Words by Sean Moeller, Illustration by Johnnie Cluney, Recording engineered by Mike Gentry
Canadian Sam Roberts makes arena rock anthems that can be played huge and bushy, giving us reasons to reach into our pockets for lighters and for twenty more dollars for two more over-priced beers because, what-the-hell we're having a great, great time here with this guy who doesn't clobber us over the head with predictable songs, but ones of considerable texture and craft.
It's rock and roll that is hooky and yet showcases very astute attention paid to not just going to those kills, but instead Roberts packs his punches by being versatile and giving, playing into what seems to be a very diverse love for all forms of song. He sounds all kinds of different from one song to another, delivering with vintage southern swagger, but doing it the way Macca would do it. He sounds like the kind of thumping and cross country roadhouse music of Bruce Springsteen and The Hold Steady, giving off classic barnburners. As a keeper of the backbeat, Roberts lives the hustle. In that hustle and backbeat, he gives himself over to the rock and roll sounds that he goes mushy for and it should be all we need to give him the time of the day and some hard-earned attention.

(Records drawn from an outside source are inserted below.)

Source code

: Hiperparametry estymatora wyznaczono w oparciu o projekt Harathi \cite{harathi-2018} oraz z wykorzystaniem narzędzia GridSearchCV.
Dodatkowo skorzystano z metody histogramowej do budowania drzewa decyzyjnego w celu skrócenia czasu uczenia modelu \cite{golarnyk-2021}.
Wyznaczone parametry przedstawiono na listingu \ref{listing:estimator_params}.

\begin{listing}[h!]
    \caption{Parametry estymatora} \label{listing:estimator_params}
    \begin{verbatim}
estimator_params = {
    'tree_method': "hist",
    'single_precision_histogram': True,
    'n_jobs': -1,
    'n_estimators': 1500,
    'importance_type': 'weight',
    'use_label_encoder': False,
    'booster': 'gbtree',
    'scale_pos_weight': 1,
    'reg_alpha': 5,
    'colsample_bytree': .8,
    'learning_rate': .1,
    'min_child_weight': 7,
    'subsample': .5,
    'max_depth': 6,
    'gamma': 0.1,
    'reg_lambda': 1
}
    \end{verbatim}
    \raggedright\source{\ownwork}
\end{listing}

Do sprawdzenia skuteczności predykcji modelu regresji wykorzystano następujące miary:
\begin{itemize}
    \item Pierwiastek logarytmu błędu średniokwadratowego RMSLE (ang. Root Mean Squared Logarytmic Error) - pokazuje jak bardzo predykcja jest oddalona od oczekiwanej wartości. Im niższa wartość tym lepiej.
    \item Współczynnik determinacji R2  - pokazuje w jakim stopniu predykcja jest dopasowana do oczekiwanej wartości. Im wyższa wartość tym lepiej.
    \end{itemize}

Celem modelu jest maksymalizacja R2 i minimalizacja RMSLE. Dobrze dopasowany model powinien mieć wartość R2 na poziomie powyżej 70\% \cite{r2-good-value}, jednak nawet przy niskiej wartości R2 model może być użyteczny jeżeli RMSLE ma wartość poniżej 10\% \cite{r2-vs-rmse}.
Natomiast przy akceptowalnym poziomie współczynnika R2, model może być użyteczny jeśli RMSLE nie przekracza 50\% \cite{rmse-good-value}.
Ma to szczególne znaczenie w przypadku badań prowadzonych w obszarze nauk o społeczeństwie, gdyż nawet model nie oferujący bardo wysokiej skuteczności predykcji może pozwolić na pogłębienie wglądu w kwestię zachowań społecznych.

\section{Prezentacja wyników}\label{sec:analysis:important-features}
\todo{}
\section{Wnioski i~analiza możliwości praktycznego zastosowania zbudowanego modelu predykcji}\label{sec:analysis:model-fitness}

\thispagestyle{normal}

His latest album, "Lo-Fantasy," takes us to a dreamier place, while still being a place of inner-hyperventilation, of those dark moments that make us feel as if we're going to split. There's a tone of darkness that snakes through these open-field songs of exasperated wonder, of weathered humanity. He celebrates the efforts of people -- the drags and the minor victories -- making it all sound like a warm breeze.